East Hampshire's MP has admitted he’s got massive shoes to fill after landing a ministerial job at the Department for Education.

Damian Hinds has spoken of his joy and honour after returning to the DfE as Schools Minister following last week’s cabinet reshuffle.

The junior role might be considered a step down for the Tory having served as Secretary of State for Education under Theresa May.
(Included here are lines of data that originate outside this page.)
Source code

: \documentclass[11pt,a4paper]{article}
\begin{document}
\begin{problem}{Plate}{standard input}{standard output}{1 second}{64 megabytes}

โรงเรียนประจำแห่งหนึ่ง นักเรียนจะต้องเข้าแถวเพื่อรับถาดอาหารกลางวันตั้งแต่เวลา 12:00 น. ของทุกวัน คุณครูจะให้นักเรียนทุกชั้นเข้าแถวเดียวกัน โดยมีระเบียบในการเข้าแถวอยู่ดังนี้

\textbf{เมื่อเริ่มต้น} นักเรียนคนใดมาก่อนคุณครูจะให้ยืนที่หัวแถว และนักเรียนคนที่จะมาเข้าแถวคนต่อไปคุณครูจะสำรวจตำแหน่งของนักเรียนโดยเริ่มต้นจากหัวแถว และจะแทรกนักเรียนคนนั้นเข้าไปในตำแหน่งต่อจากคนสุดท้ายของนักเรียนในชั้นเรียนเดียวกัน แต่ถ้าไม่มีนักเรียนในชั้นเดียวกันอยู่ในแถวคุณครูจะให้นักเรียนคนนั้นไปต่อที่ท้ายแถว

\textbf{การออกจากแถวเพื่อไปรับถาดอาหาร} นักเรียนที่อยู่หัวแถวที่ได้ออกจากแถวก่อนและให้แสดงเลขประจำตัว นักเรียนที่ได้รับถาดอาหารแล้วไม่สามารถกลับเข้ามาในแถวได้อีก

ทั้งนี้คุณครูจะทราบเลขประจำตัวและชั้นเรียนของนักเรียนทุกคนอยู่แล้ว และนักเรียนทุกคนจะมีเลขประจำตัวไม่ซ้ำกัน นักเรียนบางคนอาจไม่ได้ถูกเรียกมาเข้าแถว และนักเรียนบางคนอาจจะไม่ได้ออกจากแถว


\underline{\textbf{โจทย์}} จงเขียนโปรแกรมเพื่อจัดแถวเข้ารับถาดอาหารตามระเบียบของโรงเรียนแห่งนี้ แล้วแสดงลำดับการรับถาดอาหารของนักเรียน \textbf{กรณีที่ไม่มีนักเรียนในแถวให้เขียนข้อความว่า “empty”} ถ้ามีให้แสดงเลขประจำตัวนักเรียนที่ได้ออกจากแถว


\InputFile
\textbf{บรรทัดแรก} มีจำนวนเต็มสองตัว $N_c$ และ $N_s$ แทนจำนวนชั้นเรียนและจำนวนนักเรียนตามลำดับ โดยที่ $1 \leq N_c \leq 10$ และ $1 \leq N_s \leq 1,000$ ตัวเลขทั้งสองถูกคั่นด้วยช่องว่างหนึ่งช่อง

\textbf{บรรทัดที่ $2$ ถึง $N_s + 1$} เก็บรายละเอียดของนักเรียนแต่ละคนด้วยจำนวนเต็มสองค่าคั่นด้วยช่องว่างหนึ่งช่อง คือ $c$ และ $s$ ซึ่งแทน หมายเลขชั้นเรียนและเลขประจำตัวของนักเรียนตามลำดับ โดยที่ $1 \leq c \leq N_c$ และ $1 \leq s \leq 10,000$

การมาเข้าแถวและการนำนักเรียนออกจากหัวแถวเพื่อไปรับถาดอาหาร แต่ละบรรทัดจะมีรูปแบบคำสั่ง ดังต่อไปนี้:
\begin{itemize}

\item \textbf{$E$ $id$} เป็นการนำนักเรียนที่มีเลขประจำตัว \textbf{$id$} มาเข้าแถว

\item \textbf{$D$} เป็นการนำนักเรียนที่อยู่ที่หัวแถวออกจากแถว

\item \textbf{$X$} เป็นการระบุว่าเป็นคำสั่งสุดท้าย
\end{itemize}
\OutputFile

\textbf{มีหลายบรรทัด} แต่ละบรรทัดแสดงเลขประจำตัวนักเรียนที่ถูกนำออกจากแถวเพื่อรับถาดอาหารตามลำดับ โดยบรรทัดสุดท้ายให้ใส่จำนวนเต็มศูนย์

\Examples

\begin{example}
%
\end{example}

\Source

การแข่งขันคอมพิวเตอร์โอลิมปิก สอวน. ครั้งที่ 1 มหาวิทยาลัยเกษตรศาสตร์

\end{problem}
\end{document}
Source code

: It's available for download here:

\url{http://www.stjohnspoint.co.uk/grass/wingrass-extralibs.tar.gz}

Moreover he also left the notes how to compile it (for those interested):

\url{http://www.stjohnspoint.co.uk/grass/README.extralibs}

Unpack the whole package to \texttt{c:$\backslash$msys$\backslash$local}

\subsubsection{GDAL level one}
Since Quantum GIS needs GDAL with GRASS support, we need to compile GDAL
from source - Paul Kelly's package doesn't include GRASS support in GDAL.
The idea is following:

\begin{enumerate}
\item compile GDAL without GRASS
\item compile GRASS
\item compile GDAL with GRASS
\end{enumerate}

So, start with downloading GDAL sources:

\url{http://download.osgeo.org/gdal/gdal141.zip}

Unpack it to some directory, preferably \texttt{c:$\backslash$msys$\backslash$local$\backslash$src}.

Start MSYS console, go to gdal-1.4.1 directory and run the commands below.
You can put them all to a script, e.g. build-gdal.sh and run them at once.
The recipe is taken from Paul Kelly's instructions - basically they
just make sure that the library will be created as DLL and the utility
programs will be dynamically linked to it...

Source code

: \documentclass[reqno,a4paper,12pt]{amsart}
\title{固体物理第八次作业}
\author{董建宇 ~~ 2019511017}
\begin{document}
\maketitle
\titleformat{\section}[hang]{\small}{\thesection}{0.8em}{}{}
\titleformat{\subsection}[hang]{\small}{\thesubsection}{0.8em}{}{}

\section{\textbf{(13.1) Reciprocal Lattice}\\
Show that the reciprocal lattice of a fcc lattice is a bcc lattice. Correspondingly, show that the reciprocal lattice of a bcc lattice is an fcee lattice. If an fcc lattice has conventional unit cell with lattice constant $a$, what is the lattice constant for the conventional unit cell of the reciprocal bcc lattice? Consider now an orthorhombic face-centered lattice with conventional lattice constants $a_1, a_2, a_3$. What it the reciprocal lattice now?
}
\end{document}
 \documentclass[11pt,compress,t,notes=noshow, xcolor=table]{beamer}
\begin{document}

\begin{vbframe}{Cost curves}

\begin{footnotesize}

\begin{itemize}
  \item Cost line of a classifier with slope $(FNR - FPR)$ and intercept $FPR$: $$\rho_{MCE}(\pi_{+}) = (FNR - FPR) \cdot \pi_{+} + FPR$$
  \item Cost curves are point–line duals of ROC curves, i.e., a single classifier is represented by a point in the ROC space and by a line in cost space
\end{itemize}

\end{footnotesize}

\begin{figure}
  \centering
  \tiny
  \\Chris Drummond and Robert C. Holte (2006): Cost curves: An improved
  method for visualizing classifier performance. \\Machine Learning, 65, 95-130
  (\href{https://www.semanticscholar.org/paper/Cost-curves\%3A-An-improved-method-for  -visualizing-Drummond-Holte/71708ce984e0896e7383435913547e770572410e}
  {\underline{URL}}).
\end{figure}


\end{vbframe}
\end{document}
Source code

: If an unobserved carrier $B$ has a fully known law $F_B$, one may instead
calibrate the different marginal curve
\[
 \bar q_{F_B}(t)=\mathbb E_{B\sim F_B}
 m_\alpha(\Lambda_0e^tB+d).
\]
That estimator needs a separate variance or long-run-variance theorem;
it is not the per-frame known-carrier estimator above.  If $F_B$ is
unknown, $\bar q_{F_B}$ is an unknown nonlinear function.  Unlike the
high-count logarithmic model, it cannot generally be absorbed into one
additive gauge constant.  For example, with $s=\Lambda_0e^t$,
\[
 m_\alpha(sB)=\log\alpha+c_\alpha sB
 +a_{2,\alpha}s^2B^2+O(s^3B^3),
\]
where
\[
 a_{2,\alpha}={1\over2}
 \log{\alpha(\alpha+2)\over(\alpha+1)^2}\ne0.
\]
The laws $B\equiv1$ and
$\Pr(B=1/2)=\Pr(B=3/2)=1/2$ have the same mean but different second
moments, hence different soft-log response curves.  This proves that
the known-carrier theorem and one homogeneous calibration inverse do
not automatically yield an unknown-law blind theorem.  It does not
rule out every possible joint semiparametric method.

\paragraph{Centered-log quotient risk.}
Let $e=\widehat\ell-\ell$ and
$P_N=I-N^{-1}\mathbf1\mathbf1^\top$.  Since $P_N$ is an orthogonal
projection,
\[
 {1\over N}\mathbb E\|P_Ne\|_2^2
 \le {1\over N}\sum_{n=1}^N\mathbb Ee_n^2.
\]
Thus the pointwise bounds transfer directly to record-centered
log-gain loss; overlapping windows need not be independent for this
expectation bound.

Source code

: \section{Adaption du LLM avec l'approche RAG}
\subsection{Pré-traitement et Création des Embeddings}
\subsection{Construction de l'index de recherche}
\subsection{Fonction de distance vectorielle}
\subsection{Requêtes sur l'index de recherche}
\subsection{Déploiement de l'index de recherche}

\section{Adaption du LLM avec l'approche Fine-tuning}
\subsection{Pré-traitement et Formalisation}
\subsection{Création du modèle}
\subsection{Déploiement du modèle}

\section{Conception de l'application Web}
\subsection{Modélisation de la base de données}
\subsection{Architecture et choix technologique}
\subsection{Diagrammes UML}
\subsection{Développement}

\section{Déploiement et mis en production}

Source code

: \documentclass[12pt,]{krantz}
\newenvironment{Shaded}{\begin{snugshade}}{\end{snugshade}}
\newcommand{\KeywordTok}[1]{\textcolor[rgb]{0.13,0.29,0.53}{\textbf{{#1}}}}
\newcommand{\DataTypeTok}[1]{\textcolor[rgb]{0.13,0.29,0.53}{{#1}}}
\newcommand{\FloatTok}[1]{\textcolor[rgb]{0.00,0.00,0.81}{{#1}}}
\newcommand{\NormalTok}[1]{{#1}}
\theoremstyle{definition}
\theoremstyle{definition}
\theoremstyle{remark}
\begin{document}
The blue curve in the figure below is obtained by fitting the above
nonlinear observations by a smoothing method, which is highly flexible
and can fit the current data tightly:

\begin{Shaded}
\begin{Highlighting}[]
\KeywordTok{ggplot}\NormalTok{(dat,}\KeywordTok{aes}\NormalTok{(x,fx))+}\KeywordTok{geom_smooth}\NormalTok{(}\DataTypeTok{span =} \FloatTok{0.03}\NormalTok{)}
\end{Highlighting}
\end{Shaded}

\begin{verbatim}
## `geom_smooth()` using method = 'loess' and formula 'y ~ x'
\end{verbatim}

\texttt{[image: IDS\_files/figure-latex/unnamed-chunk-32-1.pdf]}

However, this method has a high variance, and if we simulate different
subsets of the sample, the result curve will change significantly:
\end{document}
But he’s not smarting for a return and has compared the move from the Ministry of Justice to the DfE akin to “coming home”. 

He said: “I think it’s an honour and a privilege to do any of these jobs on behalf of the public.

“With this particular job you have responsibility for the education of our children and given you’re working with the most amazing professionals in teaching it’s the most immense honour.”

Mr Hinds, who was Prisons Minister until last week, has a tough act to follow as his predecessor Nick Gibb was the longstanding holder of the schools portfolio having started in 2010.

Mr Hinds said: “They are massive, massive shoes to fill.

“Nick has worked in this job for years and has really dedicated his working life to education and schools.

“Nick has quite possibly been to more schools than any other human being. He knows a lot about the subject and has been really instrumental in working through reforms.

“The British civil service are the most professional body of people you could hope to meet,” said Damian when asked about how ministers and departmental staff cope with a transition.

“It is a massive upheaval for them when you have a government reshuffle and suddenly a lot of the personnel changes but you would never guess it from your interaction with them. 

“The process works incredibly smoothly and it’s been remarkable. Coming back here was very nice because I know a lot of people at the DfE.”

Mr Hinds returns at a time of tight budgets and high inflation and he accepts that schools have not been insulated from either. But he called education “his first passion” and says he is determined to help and see first-hand the amazing work done by teachers in East Hampshire and further afield.

He said: “There are always pressures on budgets because everyone wants to do the very best for the children but there’s more money in education than ever before.

“On the very first night I was selected as a parliamentary candidate, back in 2007, I was asked one day what job would I really like in government.

“At that point all I wanted was just to get elected but I thought if all goes well then I would really like to work as a minister in education, and that has been true ever since.

“Education has always been my first passion and I’m thrilled that the Prime Minister has asked me to do this.

“I will work really hard at it, and will do my very best because it’s incredibly important work supporting schools and teachers and the education of the next generation.”